Draw the free body diagram

(a) Calculate the coefficient of static friction

For the condition that the box just starts to slip (static friction condition),

$$\begin{gathered} f=mg\sin \left(30°\right) \\ {\mu }_s{F}_n=mg\sin \left(30°\right) \\ {\mu }_s=\frac{mg\sin \left(30°\right)}{F_n} \end{gathered}$$

Substitute the values in the above expression, and we get,

$$\begin{gathered} {\mu }_s=\frac{mg\sin \left(30°\right)}{mg\cos \left(30°\right)} \\ =\frac{\sin \left(30°\right)}{\cos \left(30°\right)} \\ {\mu }_s=\tan \left(30°\right) \\ {\mu }_s=0.577 \\ \approx 0.58 \end{gathered}$$

Thus, the coefficient of static friction is 0.58.
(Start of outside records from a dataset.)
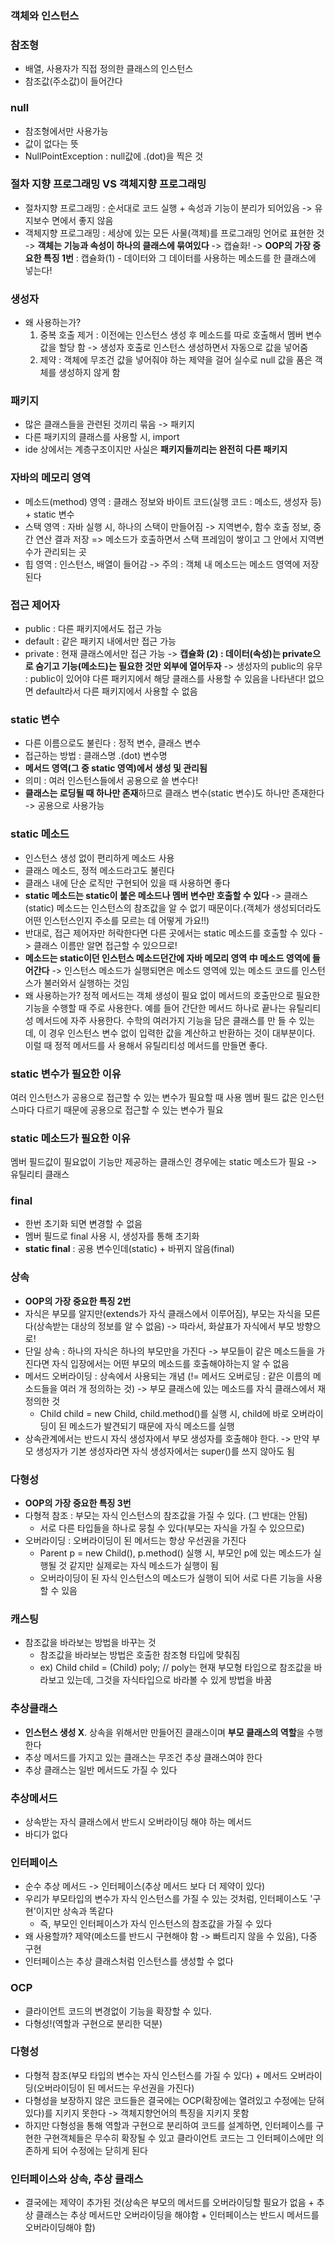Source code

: ### 객체와 인스턴스


### 참조형
- 배열, 사용자가 직접 정의한 클래스의 인스턴스
- 참조값(주소값)이 들어간다

### null
- 참조형에서만 사용가능
- 값이 없다는 뜻
- NullPointException : null값에 .(dot)을 찍은 것 

### 절차 지향 프로그래밍 VS 객체지향 프로그래밍
- 절차지향 프로그래밍 : 순서대로 코드 실행 + 속성과 기능이 분리가 되어있음 -> 유지보수 면에서 좋지 않음
- 객체지향 프로그래밍 : 세상에 있는 모든 사물(객체)를 프로그래밍 언어로 표현한 것 -> **객체는 기능과 속성이 하나의 클래스에 묶여있다** -> 캡슐화!
  -> **OOP의 가장 중요한 특징 1번** : 캡슐화(1) - 데이터와 그 데이터를 사용하는 메소드를 한 클래스에 넣는다!
  
### 생성자 
- 왜 사용하는가?
  1) 중복 호출 제거 : 이전에는 인스턴스 생성 후 메소드를 따로 호출해서 멤버 변수 값을 할당 함 -> 생성자 호출로 인스턴스 생성하면서 자동으로 값을 넣어줌
  2) 제약 : 객체에 무조건 값을 넣어줘야 하는 제약을 걸어 실수로 null 값을 품은 객체를 생성하지 않게 함
 

### 패키지
- 많은 클래스들을 관련된 것끼리 묶음 -> 패키지
- 다른 패키지의 클래스를 사용할 시, import
- ide 상에서는 계층구조이지만 사실은 **패키지들끼리는 완전히 다른 패키지**


### 자바의 메모리 영역
- 메소드(method) 영역 : 클래스 정보와 바이트 코드(실행 코드 : 메소드, 생성자 등) + static 변수 
- 스택 영역 : 자바 실행 시, 하나의 스택이 만들어짐 -> 지역변수, 함수 호출 정보, 중간 연산 결과 저장 => 메소드가 호출하면서 스택 프레임이 쌓이고 그 안에서 지역변수가 관리되는 곳
- 힙 영역 : 인스턴스, 배열이 들어감
  -> 주의 : 객체 내 메소드는 메소드 영역에 저장된다 
### 접근 제어자
- public : 다른 패키지에서도 접근 가능
- default : 같은 패키지 내에서만 접근 가능
- private : 현재 클래스에서만 접근 가능 
  -> **캡슐화 (2) : 데이터(속성)는 private으로 숨기고 기능(메소드)는 필요한 것만 외부에 열어두자**
  -> 생성자의 public의 유무 : public이 있어야 다른 패키지에서 해당 클래스를 사용할 수 있음을 나타낸다! 없으면 default라서 다른 패키지에서 사용할 수 없음


### static 변수
- 다른 이름으로도 불린다 : 정적 변수, 클래스 변수
- 접근하는 방법 : 클래스명 .(dot) 변수명
- **메서드 영역(그 중 static 영역)에서 생성 및 관리됨**
- 의미 : 여러 인스턴스들에서 공용으로 쓸 변수다!
- **클래스는 로딩될 때 하나만 존재**하므로 클래스 변수(static 변수)도 하나만 존재한다 -> 공용으로 사용가능


### static 메소드
- 인스턴스 생성 없이 편리하게 메소드 사용
- 클래스 메소드, 정적 메소드라고도 불린다
- 클래스 내에 단순 로직만 구현되어 있을 때 사용하면 좋다
- **static 메소드는 static이 붙은 메소드나 멤버 변수만 호출할 수 있다** -> 클래스(static) 메소드는 인스턴스의 참조값을 알 수 없기 때문이다.(객체가 생성되더라도 어떤 인스턴스인지 주소를 모르는 데 어떻게 가요!!)  
- 반대로, 접근 제어자만 허락한다면 다른 곳에서는 static 메소드를 호출할 수 있다 -> 클래스 이름만 알면 접근할 수 있으므로!
- **메소드는 static이던 인스턴스 메소드던간에 자바 메모리 영역 中 메소드 영역에 들어간다** -> 인스턴스 메소드가 실행되면은 메소드 영역에 있는 메소드 코드를 인스턴스가 불러와서 실행하는 것임 
- 왜 사용하는가? 정적 메서드는 객체 생성이 필요 없이 메서드의 호출만으로 필요한 기능을 수행할 때 주로 사용한다.
예를 들어 간단한 메서드 하나로 끝나는 유틸리티성 메서드에 자주 사용한다. 수학의 여러가지 기능을 담은 클래스를 만
들 수 있는데, 이 경우 인스턴스 변수 없이 입력한 값을 계산하고 반환하는 것이 대부분이다. 이럴 때 정적 메서드를 사
용해서 유틸리티성 메서드를 만들면 좋다.

### static 변수가 필요한 이유 
여러 인스턴스가 공용으로 접근할 수 있는 변수가 필요할 때 사용
멤버 필드 값은 인스턴스마다 다르기 때문에 공용으로 접근할 수 있는 변수가 필요 

### static 메소드가 필요한 이유
멤버 필드값이 필요없이 기능만 제공하는 클래스인 경우에는 static 메소드가 필요 -> 유틸리티 클래스 


### final
- 한번 초기화 되면 변경할 수 없음
- 멤버 필드로 final 사용 시, 생성자를 통해 초기화
- **static final** : 공용 변수인데(static) + 바뀌지 않음(final)


### 상속
- **OOP의 가장 중요한 특징 2번**
- 자식은 부모를 알지만(extends가 자식 클래스에서 이루어짐), 부모는 자식을 모른다(상속받는 대상의 정보를 알 수 없음) -> 따라서, 화살표가 자식에서 부모 방향으로!
- 단일 상속 : 하나의 자식은 하나의 부모만을 가진다 -> 부모들이 같은 메소드들을 가진다면 자식 입장에서는 어떤 부모의 메소드를 호출해야하는지 알 수 없음
- 메서드 오버라이딩 : 상속에서 사용되는 개념 (!= 메서드 오버로딩 : 같은 이름의 메소드들을 여러 개 정의하는 것) -> 부모 클래스에 있는 메소드를 자식 클래스에서 재정의한 것
  - Child child = new Child, child.method()를 실행 시, child에 바로 오버라이딩이 된 메소드가 발견되기 때문에 자식 메소드를 실행 
- 상속관계에서는 반드시 자식 생성자에서 부모 생성자를 호출해야 한다. -> 만약 부모 생성자가 기본 생성자라면 자식 생성자에서는 super()를 쓰지 않아도 됨 


### 다형성
- **OOP의 가장 중요한 특징 3번**
- 다형적 참조 : 부모는 자식 인스턴스의 참조값을 가질 수 있다. (그 반대는 안됨)
  - 서로 다른 타입들을 하나로 뭉칠 수 있다(부모는 자식을 가질 수 있으므로) 
- 오버라이딩 : 오버라이딩이 된 메서드는 항상 우선권을 가진다
  - Parent p = new Child(), p.method() 실행 시, 부모인 p에 있는 메소드가 실행될 것 같지만 실제로는 자식 메소드가 실행이 됨 
  - 오버라이딩이 된 자식 인스턴스의 메소드가 실행이 되어 서로 다른 기능을 사용할 수 있음 

### 캐스팅
- 참조값을 바라보는 방법을 바꾸는 것
  - 참조값을 바라보는 방법은 호출한 참조형 타입에 맞춰짐
  - ex) Child child = (Child) poly; // poly는 현재 부모형 타입으로 참조값을 바라보고 있는데, 그것을 자식타입으로 바라볼 수 있게 방법을 바꿈

### 추상클래스
- **인스턴스 생성 X**. 상속을 위해서만 만들어진 클래스이며 **부모 클래스의 역할**을 수행한다
- 추상 메서드를 가지고 있는 클래스는 무조건 추상 클래스여야 한다
- 추상 클래스는 일반 메서드도 가질 수 있다

### 추상메서드
- 상속받는 자식 클래스에서 반드시 오버라이딩 해야 하는 메서드
- 바디가 없다

### 인터페이스
- 순수 추상 메서드 -> 인터페이스(추상 메서드 보다 더 제약이 있다)
- 우리가 부모타입의 변수가 자식 인스턴스를 가질 수 있는 것처럼, 인터페이스도 '구현'이지만 상속과 똑같다
  - 즉, 부모인 인터페이스가 자식 인스턴스의 참조값을 가질 수 있다
- 왜 사용할까? 제약(메소드를 반드시 구현해야 함 -> 빠트리지 않을 수 있음), 다중 구현
- 인터페이스는 추상 클래스처럼 인스턴스를 생성할 수 없다


### OCP
- 클라이언트 코드의 변경없이 기능을 확장할 수 있다.
- 다형성!(역할과 구현으로 분리한 덕분)

### 다형성
- 다형적 참조(부모 타입의 변수는 자식 인스턴스를 가질 수 있다) + 메서드 오버라이딩(오버라이딩이 된 메서드는 우선권을 가진다)
- 다형성을 보장하지 않은 코드들은 결국에는 OCP(확장에는 열려있고 수정에는 닫혀있다)를 지키지 못한다 -> 객체지향언어의 특징을 지키지 못함 
- 하지만 다형성을 통해 역할과 구현으로 분리하여 코드를 설계하면, 인터페이스를 구현한 구현객체들은 무수히 확장될 수 있고 클라이언트 코드는 그 인터페이스에만 의존하게 되어 수정에는 닫히게 된다

### 인터페이스와 상속, 추상 클래스
- 결국에는 제약이 추가된 것(상속은 부모의 메서드를 오버라이딩할 필요가 없음 + 추상 클래스는 추상 메서드만 오버라이딩을 해야함 + 인터페이스는 반드시 메서드를 오버라이딩해야 함)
(b) Calculate the coefficient of kinetic friction between the box and the plank

When the box is sliding down the plank with constant acceleration:

Applying Newton’s second law:

$mg\sin \left(30°\right)-f=ma$ (i)

To find the acceleration, we have to use the Kinematical equation:

$x=\left(v_i\times t\right)+\frac{1}{2}a{t}^2$

Here x = 2.5 m , t = 4.0 s , v_i= 0 m/s

Substitute the values in the above expression, and we get,

$$\begin{gathered} 2.5\mathrm{m}=0+\left(0.5\times a\times {\left(4.0s\right)}^2\right) \\ \mathrm{a}=0.3125\mathrm{m}/{\mathrm{s}}^2 \end{gathered}$$

Using this value in equation (i), we get,

$$\begin{gathered} mg\sin \left(30°\right)-{\mu }_K{F}_n=ma \\ mg\sin \left(30°\right)-ma={\mu }_K\times mg\cos \left(30°\right) \\ {\mu }_K=\frac{mg\sin \left(30°\right)-ma}{mg\cos \left(30°\right)} \\ {\mu }_K=\frac{g\sin \left(30°\right)-a}{g\cos \left(30°\right)} \end{gathered}$$

Substitute the values in the above expression, and we get,

$$\begin{gathered} {\mu }_k=\frac{9.8m/s^2\times \sin \left(30°\right)-0.3125m/s^2}{9.8m/s^2\times \cos \left(30°\right)} \\ {\mu }_K=0.54 \end{gathered}$$

Thus, the coefficient of kinetic friction between the block and plank is 0.54.